Material provided:
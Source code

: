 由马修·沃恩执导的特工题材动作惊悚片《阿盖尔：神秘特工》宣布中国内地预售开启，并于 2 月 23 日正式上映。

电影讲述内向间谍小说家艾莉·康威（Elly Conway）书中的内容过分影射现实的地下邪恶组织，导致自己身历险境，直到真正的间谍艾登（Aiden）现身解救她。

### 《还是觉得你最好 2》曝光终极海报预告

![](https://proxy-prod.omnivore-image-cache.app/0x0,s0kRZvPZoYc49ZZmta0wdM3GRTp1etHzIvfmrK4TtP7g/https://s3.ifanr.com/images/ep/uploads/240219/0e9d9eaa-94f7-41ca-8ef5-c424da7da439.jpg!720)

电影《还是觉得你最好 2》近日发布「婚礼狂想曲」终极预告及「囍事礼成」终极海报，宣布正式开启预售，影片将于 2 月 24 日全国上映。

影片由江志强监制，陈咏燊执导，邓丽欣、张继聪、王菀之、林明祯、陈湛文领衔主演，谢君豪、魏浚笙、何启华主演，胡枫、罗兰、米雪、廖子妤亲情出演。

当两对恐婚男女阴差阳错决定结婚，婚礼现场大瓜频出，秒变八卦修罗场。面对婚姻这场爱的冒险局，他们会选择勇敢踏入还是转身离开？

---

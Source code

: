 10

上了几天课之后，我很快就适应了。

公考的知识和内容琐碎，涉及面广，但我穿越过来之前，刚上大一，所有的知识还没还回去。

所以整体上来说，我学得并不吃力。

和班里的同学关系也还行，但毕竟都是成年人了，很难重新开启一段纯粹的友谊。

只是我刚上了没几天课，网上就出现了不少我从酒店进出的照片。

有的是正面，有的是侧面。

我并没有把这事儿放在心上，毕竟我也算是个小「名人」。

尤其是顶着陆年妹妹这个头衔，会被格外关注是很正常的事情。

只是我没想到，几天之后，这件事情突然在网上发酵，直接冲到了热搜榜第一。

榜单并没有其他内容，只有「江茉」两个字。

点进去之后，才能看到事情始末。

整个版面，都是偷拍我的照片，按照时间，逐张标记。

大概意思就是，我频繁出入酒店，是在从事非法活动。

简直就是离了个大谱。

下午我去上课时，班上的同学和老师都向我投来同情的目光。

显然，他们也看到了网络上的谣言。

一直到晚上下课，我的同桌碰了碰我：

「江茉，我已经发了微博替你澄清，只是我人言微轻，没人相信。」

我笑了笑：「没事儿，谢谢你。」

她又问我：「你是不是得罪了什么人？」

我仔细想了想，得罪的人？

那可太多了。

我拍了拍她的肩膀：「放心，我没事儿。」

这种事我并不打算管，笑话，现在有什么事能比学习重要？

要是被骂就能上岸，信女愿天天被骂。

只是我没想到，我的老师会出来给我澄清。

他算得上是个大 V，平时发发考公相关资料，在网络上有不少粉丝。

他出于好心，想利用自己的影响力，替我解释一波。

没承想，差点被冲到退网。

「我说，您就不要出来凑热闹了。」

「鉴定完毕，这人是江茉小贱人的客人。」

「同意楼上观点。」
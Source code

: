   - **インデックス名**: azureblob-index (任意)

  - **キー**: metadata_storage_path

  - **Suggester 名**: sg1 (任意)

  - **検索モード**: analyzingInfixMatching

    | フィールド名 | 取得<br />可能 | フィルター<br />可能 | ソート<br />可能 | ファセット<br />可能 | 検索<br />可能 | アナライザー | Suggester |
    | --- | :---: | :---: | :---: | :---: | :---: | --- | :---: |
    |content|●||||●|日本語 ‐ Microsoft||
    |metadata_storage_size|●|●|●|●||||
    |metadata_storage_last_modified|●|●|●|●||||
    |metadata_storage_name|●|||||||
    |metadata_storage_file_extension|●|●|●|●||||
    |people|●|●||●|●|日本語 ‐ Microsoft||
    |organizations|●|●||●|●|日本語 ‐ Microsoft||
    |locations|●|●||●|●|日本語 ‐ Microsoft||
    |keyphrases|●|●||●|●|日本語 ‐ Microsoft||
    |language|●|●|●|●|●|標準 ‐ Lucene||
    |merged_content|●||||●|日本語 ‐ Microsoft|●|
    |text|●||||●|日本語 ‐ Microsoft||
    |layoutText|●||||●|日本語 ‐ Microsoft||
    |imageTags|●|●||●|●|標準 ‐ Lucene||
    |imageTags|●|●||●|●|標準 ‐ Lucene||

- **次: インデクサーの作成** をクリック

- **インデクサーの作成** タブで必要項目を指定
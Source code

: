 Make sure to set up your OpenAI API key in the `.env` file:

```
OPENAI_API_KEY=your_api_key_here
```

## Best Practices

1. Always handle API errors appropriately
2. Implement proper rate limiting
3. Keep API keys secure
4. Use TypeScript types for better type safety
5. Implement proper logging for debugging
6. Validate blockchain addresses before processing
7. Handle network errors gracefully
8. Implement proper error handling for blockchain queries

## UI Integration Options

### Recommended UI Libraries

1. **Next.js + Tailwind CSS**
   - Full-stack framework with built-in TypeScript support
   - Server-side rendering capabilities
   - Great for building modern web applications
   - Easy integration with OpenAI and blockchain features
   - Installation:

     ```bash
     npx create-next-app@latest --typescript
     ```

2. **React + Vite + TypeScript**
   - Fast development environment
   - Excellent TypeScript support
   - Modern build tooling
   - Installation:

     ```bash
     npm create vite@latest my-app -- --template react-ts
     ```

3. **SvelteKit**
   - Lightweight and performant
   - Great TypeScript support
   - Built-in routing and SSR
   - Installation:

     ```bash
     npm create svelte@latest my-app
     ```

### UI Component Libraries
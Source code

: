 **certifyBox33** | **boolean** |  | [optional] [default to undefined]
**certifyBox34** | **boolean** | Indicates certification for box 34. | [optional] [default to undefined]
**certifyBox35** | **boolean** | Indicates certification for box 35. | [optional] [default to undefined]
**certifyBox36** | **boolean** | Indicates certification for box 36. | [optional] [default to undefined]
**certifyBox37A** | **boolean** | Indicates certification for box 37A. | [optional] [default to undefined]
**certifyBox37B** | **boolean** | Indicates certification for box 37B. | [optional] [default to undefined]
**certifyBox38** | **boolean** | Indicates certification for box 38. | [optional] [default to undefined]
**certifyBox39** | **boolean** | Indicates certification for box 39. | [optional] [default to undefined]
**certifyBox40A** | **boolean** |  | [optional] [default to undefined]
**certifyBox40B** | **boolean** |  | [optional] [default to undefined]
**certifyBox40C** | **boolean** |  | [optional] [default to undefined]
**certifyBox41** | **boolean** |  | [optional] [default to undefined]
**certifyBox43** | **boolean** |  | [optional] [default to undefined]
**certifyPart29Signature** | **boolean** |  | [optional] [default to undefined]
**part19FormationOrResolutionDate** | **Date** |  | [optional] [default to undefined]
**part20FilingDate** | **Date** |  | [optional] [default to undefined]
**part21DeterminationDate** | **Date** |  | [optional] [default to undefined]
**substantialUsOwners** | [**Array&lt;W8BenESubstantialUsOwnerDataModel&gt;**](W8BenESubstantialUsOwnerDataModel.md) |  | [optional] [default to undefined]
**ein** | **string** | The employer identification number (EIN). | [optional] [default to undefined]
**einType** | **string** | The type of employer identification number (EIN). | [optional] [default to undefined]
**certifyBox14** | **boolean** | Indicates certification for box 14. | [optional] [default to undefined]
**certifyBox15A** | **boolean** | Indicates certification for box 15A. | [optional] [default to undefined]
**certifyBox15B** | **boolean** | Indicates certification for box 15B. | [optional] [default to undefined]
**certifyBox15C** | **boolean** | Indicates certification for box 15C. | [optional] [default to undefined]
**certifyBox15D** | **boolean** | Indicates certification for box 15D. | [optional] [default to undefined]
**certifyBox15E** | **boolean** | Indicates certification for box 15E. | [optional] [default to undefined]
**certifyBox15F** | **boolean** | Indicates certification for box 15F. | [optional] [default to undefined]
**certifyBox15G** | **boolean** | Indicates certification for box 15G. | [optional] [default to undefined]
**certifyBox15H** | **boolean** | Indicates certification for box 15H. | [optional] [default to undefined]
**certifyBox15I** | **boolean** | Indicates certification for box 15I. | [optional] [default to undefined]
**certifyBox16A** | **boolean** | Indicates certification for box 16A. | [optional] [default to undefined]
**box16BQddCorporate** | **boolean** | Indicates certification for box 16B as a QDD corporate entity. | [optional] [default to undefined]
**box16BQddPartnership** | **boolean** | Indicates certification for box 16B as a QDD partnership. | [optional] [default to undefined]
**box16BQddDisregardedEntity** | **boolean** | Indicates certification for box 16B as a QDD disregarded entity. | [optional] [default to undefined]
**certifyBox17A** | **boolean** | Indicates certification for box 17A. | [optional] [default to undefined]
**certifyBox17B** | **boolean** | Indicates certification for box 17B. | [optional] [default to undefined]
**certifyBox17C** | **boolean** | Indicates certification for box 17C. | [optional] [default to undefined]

Exercise details: Above are the records; repeat exactly the lines from the one holding "3. **SvelteKit**" down to the one holding "The type of", end lines included.

Expected output:
3. **SvelteKit**
   - Lightweight and performant
   - Great TypeScript support
   - Built-in routing and SSR
   - Installation:

     ```bash
     npm create svelte@latest my-app
     ```

### UI Component Libraries
Source code

: **certifyBox33** | **boolean** |  | [optional] [default to undefined]
**certifyBox34** | **boolean** | Indicates certification for box 34. | [optional] [default to undefined]
**certifyBox35** | **boolean** | Indicates certification for box 35. | [optional] [default to undefined]
**certifyBox36** | **boolean** | Indicates certification for box 36. | [optional] [default to undefined]
**certifyBox37A** | **boolean** | Indicates certification for box 37A. | [optional] [default to undefined]
**certifyBox37B** | **boolean** | Indicates certification for box 37B. | [optional] [default to undefined]
**certifyBox38** | **boolean** | Indicates certification for box 38. | [optional] [default to undefined]
**certifyBox39** | **boolean** | Indicates certification for box 39. | [optional] [default to undefined]
**certifyBox40A** | **boolean** |  | [optional] [default to undefined]
**certifyBox40B** | **boolean** |  | [optional] [default to undefined]
**certifyBox40C** | **boolean** |  | [optional] [default to undefined]
**certifyBox41** | **boolean** |  | [optional] [default to undefined]
**certifyBox43** | **boolean** |  | [optional] [default to undefined]
**certifyPart29Signature** | **boolean** |  | [optional] [default to undefined]
**part19FormationOrResolutionDate** | **Date** |  | [optional] [default to undefined]
**part20FilingDate** | **Date** |  | [optional] [default to undefined]
**part21DeterminationDate** | **Date** |  | [optional] [default to undefined]
**substantialUsOwners** | [**Array&lt;W8BenESubstantialUsOwnerDataModel&gt;**](W8BenESubstantialUsOwnerDataModel.md) |  | [optional] [default to undefined]
**ein** | **string** | The employer identification number (EIN). | [optional] [default to undefined]
**einType** | **string** | The type of employer identification number (EIN). | [optional] [default to undefined]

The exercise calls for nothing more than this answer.